Task to complete.
In how many lines of the data does the word "simuloinnin" appear? Give the number by itself.

Document images with source code
········
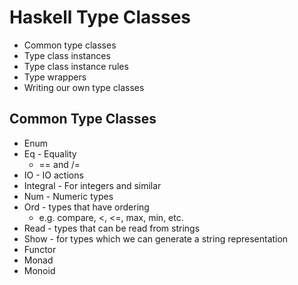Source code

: # Haskell Type Classes
+ Common type classes
+ Type class instances
+ Type class instance rules
+ Type wrappers
+ Writing our own type classes

## Common Type Classes
  + Enum
  + Eq - Equality
    + == and /=
  + IO - IO actions
  + Integral - For integers and similar
  + Num - Numeric types
  + Ord - types that have ordering
    + e.g. compare, <, <=, max, min, etc.
  + Read - types that can be read from strings
  + Show - for types which we can generate a string representation
  + Functor
  + Monad
  + Monoid
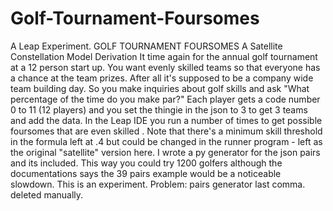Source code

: # Golf-Tournament-Foursomes
A Leap Experiment. GOLF TOURNAMENT FOURSOMES A Satellite Constellation Model Derivation  It time again for the annual golf tournament at a 12 person start up. You want evenly skilled teams so that everyone has a chance at the team prizes. After all it's supposed to be a company wide  team building day.  So you make inquiries about golf skills and ask "What percentage of the time do you make par?"  Each player gets a code number 0 to 11 (12 players) and you set the thingie in the json to 3 to get 3 teams and add the data.  In the Leap IDE you run a number of times to get possible foursomes that are even skilled . Note that there's a minimum skill threshold in the formula left at .4 but  could be changed in the runner program - left as the original "satellite" version here.  I wrote a py generator for the json pairs and its included.  This way you could try 1200 golfers although the documentations says the 39 pairs example would be a noticeable slowdown.  This is an experiment. Problem: pairs generator last comma. deleted manually.
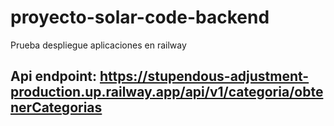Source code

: # proyecto-solar-code-backend
Prueba despliegue aplicaciones en railway
## Api endpoint: https://stupendous-adjustment-production.up.railway.app/api/v1/categoria/obtenerCategorias
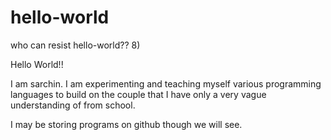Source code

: # hello-world
who can resist hello-world?? 8)

Hello World!!

I am sarchin.  I am experimenting and teaching myself various programming languages to build on the couple that I have only a very vague understanding of from school.

I may be storing programs on github though we will see.

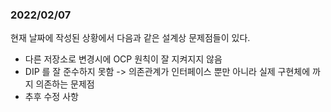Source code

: ### 2022/02/07

현재 날짜에 작성된 상황에서 다음과 같은 설계상 문제점들이 있다.

* 다른 저장소로 변경시에 OCP 원칙이 잘 지켜지지 않음
* DIP 를 잘 준수하지 못함 -> 의존관계가 인터페이스 뿐만 아니라 실제 구현체에 까지 의존하는 문제점
* 추후 수정 사항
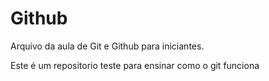 # Github

Arquivo da aula de Git e Github para iniciantes.

Este é um repositorio teste para ensinar como o git funciona

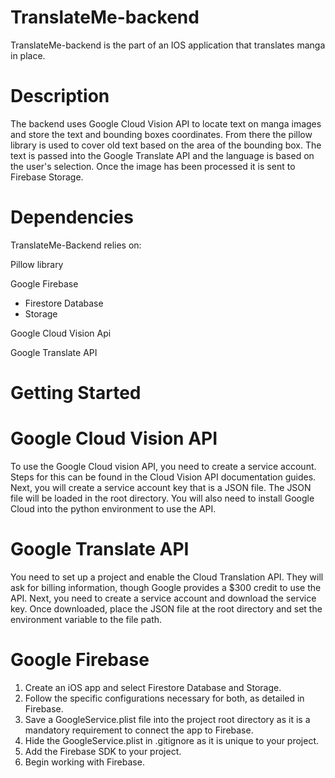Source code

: # TranslateMe-backend

TranslateMe-backend is the part of an IOS application that translates manga in place.


# Description

The backend uses Google Cloud Vision API to locate text on manga images and store the text and bounding boxes coordinates. From there the pillow library is used to cover old text based on the area of the bounding box. The text is passed into the Google Translate API and the language is based on the user's selection. Once the image has been processed it is sent to Firebase Storage. 

# Dependencies 
TranslateMe-Backend relies on:

Pillow library

Google Firebase 
* Firestore Database
* Storage


Google Cloud Vision Api

Google Translate API


# Getting Started

# Google Cloud Vision API

To use the Google Cloud vision API, you need to create a service account. Steps for this can be found in the Cloud Vision API documentation guides. Next, you will create a service account key that is a JSON file. The JSON file will be loaded in the root directory. You will also need to install Google Cloud into the python environment to use the API.


# Google Translate API

You need to set up a project and enable the Cloud Translation API. They will ask for billing information, though Google provides a $300 credit to use the API. Next, you need to create a service account and download the service key. Once downloaded, place the JSON file at the root directory and set the environment variable to the file path. 

# Google Firebase

1. Create an iOS app and select Firestore Database and Storage.
2. Follow the specific configurations necessary for both, as detailed in Firebase.
3. Save a GoogleService.plist file into the project root directory as it is a mandatory requirement to connect the app to Firebase.
4. Hide the GoogleService.plist in .gitignore as it is unique to your project.
5. Add the Firebase SDK to your project.
6. Begin working with Firebase.
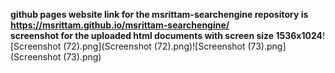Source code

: **github pages website link for the msrittam-searchengine repository is https://msrittam.github.io/msrittam-searchengine/<br/>**
**screenshot for the uploaded html documents with screen size 1536x1024**![Screenshot (72).png](Screenshot (72).png)![Screenshot (73).png](Screenshot (73).png)
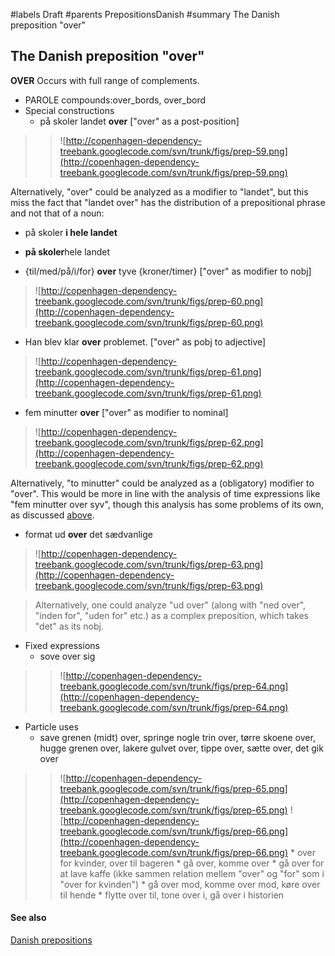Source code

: ﻿#labels Draft
#parents PrepositionsDanish
#summary The Danish preposition "over"


## The Danish preposition "over" ##

**OVER** Occurs with full range of complements.

  * PAROLE compounds:over\_bords, over\_bord
  * Special constructions
    * på skoler landet **over** ["over" as a post-position]
> > ![http://copenhagen-dependency-treebank.googlecode.com/svn/trunk/figs/prep-59.png](http://copenhagen-dependency-treebank.googlecode.com/svn/trunk/figs/prep-59.png)

Alternatively, "over" could be analyzed as a modifier to "landet", but this miss the fact that "landet over" has the distribution of a prepositional phrase and not that of a noun:

  * på skoler **i hele landet**
  * **på skoler**hele landet

  * {til/med/på/i/for} **over** tyve {kroner/timer} ["over" as modifier to nobj]

> ![http://copenhagen-dependency-treebank.googlecode.com/svn/trunk/figs/prep-60.png](http://copenhagen-dependency-treebank.googlecode.com/svn/trunk/figs/prep-60.png)
  * Han blev klar **over** problemet. ["over" as pobj to adjective]
> ![http://copenhagen-dependency-treebank.googlecode.com/svn/trunk/figs/prep-61.png](http://copenhagen-dependency-treebank.googlecode.com/svn/trunk/figs/prep-61.png)
  * fem minutter **over** ["over" as modifier to nominal]
> ![http://copenhagen-dependency-treebank.googlecode.com/svn/trunk/figs/prep-62.png](http://copenhagen-dependency-treebank.googlecode.com/svn/trunk/figs/prep-62.png)

Alternatively, "to minutter" could be analyzed as a (obligatory) modifier to "over". This would be more in line with the analysis of time expressions like "fem minutter over syv", though this analysis has some problems of its own, as discussed [above](http://copenhagen-dependency-treebank.googlecode.com/svn/trunk/#time_expr).

  * format ud **over** det sædvanlige
> ![http://copenhagen-dependency-treebank.googlecode.com/svn/trunk/figs/prep-63.png](http://copenhagen-dependency-treebank.googlecode.com/svn/trunk/figs/prep-63.png)

> Alternatively, one could analyze "ud over" (along with "ned over", "inden for", "uden for" etc.) as a complex preposition, which takes "det" as its nobj.

  * Fixed expressions
    * sove over sig
> > ![http://copenhagen-dependency-treebank.googlecode.com/svn/trunk/figs/prep-64.png](http://copenhagen-dependency-treebank.googlecode.com/svn/trunk/figs/prep-64.png)
  * Particle uses
    * save grenen (midt) over, springe nogle trin over, tørre skoene over, hugge grenen over, lakere gulvet over, tippe over, sætte over, det gik over
> > ![http://copenhagen-dependency-treebank.googlecode.com/svn/trunk/figs/prep-65.png](http://copenhagen-dependency-treebank.googlecode.com/svn/trunk/figs/prep-65.png) ![http://copenhagen-dependency-treebank.googlecode.com/svn/trunk/figs/prep-66.png](http://copenhagen-dependency-treebank.googlecode.com/svn/trunk/figs/prep-66.png)
    * over for kvinder, over til bageren
    * gå over, komme over
    * gå over for at lave kaffe (ikke sammen relation mellem "over" og "for" som i "over for kvinden")
    * gå over mod, komme over mod, køre over til hende
    * flytte over til, tone over i, gå over i historien


#### See also ####


[Danish prepositions](PrepositionsDanish.md)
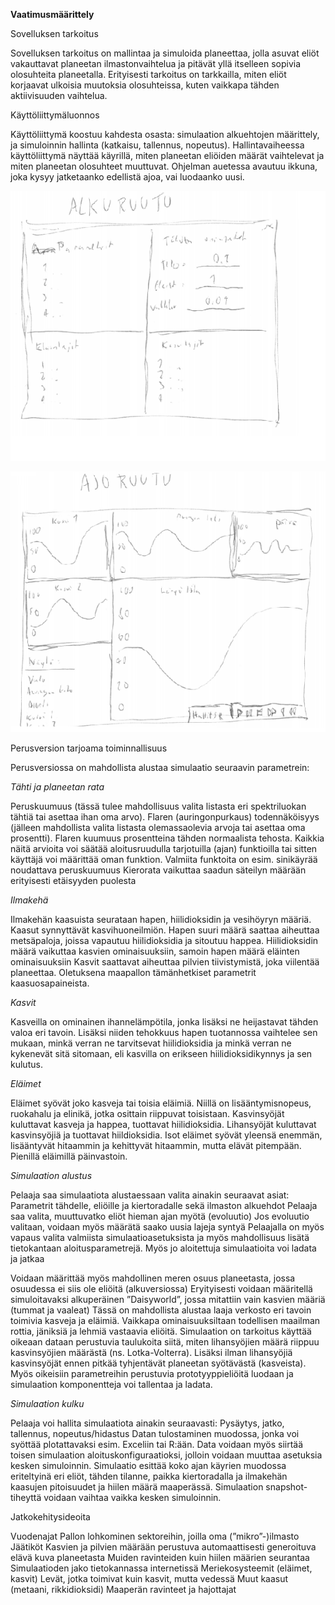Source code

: **Vaatimusmäärittely**
 
 
Sovelluksen tarkoitus

Sovelluksen tarkoitus on mallintaa ja simuloida planeettaa, jolla asuvat eliöt vakauttavat planeetan ilmastonvaihtelua ja pitävät yllä itselleen sopivia olosuhteita planeetalla. Erityisesti tarkoitus on tarkkailla, miten eliöt korjaavat ulkoisia muutoksia olosuhteissa, kuten vaikkapa tähden aktiivisuuden vaihtelua.

Käyttöliittymäluonnos

Käyttöliittymä koostuu kahdesta osasta: simulaation alkuehtojen määrittely, ja simuloinnin hallinta (katkaisu, tallennus, nopeutus). Hallintavaiheessa käyttöliittymä näyttää käyrillä, miten planeetan eliöiden määrät vaihtelevat ja miten planeetan olosuhteet muuttuvat. Ohjelman auetessa avautuu ikkuna, joka kysyy jatketaanko edellistä ajoa, vai luodaanko uusi.

![Alkuruutu](https://github.com/rasse3/ot-harjoitustyo/blob/master/DaisySim/Dokumentaatio/kuvat/alkuruutu.bmp)

![Ajoruutu](https://github.com/rasse3/ot-harjoitustyo/blob/master/DaisySim/Dokumentaatio/kuvat/ajoruutu.bmp)


Perusversion tarjoama toiminnallisuus

Perusversiossa on mahdollista alustaa simulaatio seuraavin parametrein:

*Tähti ja planeetan rata*

Peruskuumuus (tässä tulee mahdollisuus valita listasta eri spektriluokan tähtiä tai asettaa ihan oma arvo).
Flaren (auringonpurkaus) todennäköisyys (jälleen mahdollista valita listasta olemassaolevia arvoja tai asettaa oma prosentti).
Flaren kuumuus prosentteina tähden normaalista tehosta.
Kaikkia näitä arvioita voi säätää aloitusruudulla tarjotuilla (ajan) funktioilla tai sitten käyttäjä voi määrittää oman funktion.
Valmiita funktoita on esim. sinikäyrää noudattava peruskuumuus
Kierorata vaikuttaa saadun säteilyn määrään erityisesti etäisyyden puolesta

*Ilmakehä*

Ilmakehän kaasuista seurataan hapen, hiilidioksidin ja vesihöyryn määriä.
Kaasut synnyttävät kasvihuoneilmiön. 
Hapen suuri määrä saattaa aiheuttaa metsäpaloja, joissa vapautuu hiilidioksidia ja sitoutuu happea. Hiilidioksidin määrä vaikuttaa kasvien ominaisuuksiin, samoin hapen määrä eläinten ominaisuuksiin
Kasvit saattavat aiheuttaa pilvien tiivistymistä, joka viilentää planeettaa.
Oletuksena maapallon tämänhetkiset parametrit kaasuosapaineista.


*Kasvit*

Kasveilla on ominainen ihannelämpötila, jonka lisäksi ne heijastavat tähden valoa eri tavoin. Lisäksi niiden tehokkuus hapen tuotannossa vaihtelee sen mukaan, minkä verran ne tarvitsevat hiilidioksidia ja minkä verran ne kykenevät sitä sitomaan, eli kasvilla on erikseen hiilidioksidikynnys ja sen kulutus.

*Eläimet*

Eläimet syövät joko kasveja tai toisia eläimiä. Niillä on lisääntymisnopeus, ruokahalu ja elinikä, jotka osittain riippuvat toisistaan.
Kasvinsyöjät kuluttavat kasveja ja happea, tuottavat hiilidioksidia. Lihansyöjät kuluttavat kasvinsyöjiä ja tuottavat hiildioksidia.
Isot eläimet syövät yleensä enemmän, lisääntyvät hitaammin ja kehittyvät hitaammin, mutta elävät pitempään.
Pienillä eläimillä päinvastoin.



*Simulaation alustus*

Pelaaja saa simulaatiota alustaessaan valita ainakin seuraavat asiat:
Parametrit tähdelle, eliöille ja kiertoradalle sekä ilmaston alkuehdot
Pelaaja saa valita, muuttuvatko eliöt hieman ajan myötä (evoluutio)
Jos evoluutio valitaan, voidaan myös määrätä saako uusia lajeja syntyä
Pelaajalla on myös vapaus valita valmiista simulaatioasetuksista ja myös mahdollisuus lisätä tietokantaan aloitusparametrejä. Myös jo aloitettuja simulaatioita voi ladata ja jatkaa

Voidaan määrittää myös mahdollinen meren osuus planeetasta, jossa osuudessa ei siis ole eliöitä (alkuversiossa)
Eryityisesti voidaan määritellä simuloitavaksi alkuperäinen ”Daisyworld”, jossa mitattiin vain kasvien määriä (tummat ja vaaleat)
Tässä on mahdollista alustaa laaja verkosto eri tavoin toimivia kasveja ja eläimiä. Vaikkapa ominaisuuksiltaan todellisen maailman rottia, jäniksiä ja lehmiä vastaavia eliöitä.
Simulaation on tarkoitus käyttää oikeaan dataan perustuvia taulukoita siitä, miten lihansyöjien määrä riippuu kasvinsyöjien määrästä (ns. Lotka-Volterra). Lisäksi ilman lihansyöjiä kasvinsyöjät ennen pitkää tyhjentävät planeetan syötävästä (kasveista). Myös oikeisiin parametreihin perustuvia prototyyppieliöitä luodaan ja simulaation komponentteja voi tallentaa ja ladata.

*Simulaation kulku*

Pelaaja voi hallita simulaatiota ainakin seuraavasti:
Pysäytys, jatko, tallennus, nopeutus/hidastus
Datan tulostaminen muodossa, jonka voi syöttää plotattavaksi esim. Exceliin tai R:ään.
Data voidaan myös siirtää toisen simulaation aloituskonfiguraatioksi, jolloin voidaan muuttaa asetuksia kesken simuloinnin. 
Simulaatio esittää koko ajan käyrien muodossa eriteltyinä eri eliöt, tähden tilanne, paikka kiertoradalla ja ilmakehän kaasujen pitoisuudet ja hiilen määrä maaperässä.
Simulaation snapshot-tiheyttä voidaan vaihtaa vaikka kesken simuloinnin.



Jatkokehitysideoita

Vuodenajat
Pallon lohkominen sektoreihin, joilla oma (”mikro”-)ilmasto
Jäätiköt
Kasvien ja pilvien määrään perustuva automaattisesti generoituva elävä kuva planeetasta
Muiden ravinteiden kuin hiilen määrien seurantaa
Simulaatioden jako tietokannassa internetissä
Meriekosysteemit (eläimet, kasvit)
Levät, jotka toimivat kuin kasvit, mutta vedessä
Muut kaasut (metaani, rikkidioksidi)
Maaperän ravinteet ja hajottajat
········
Response to the task.
3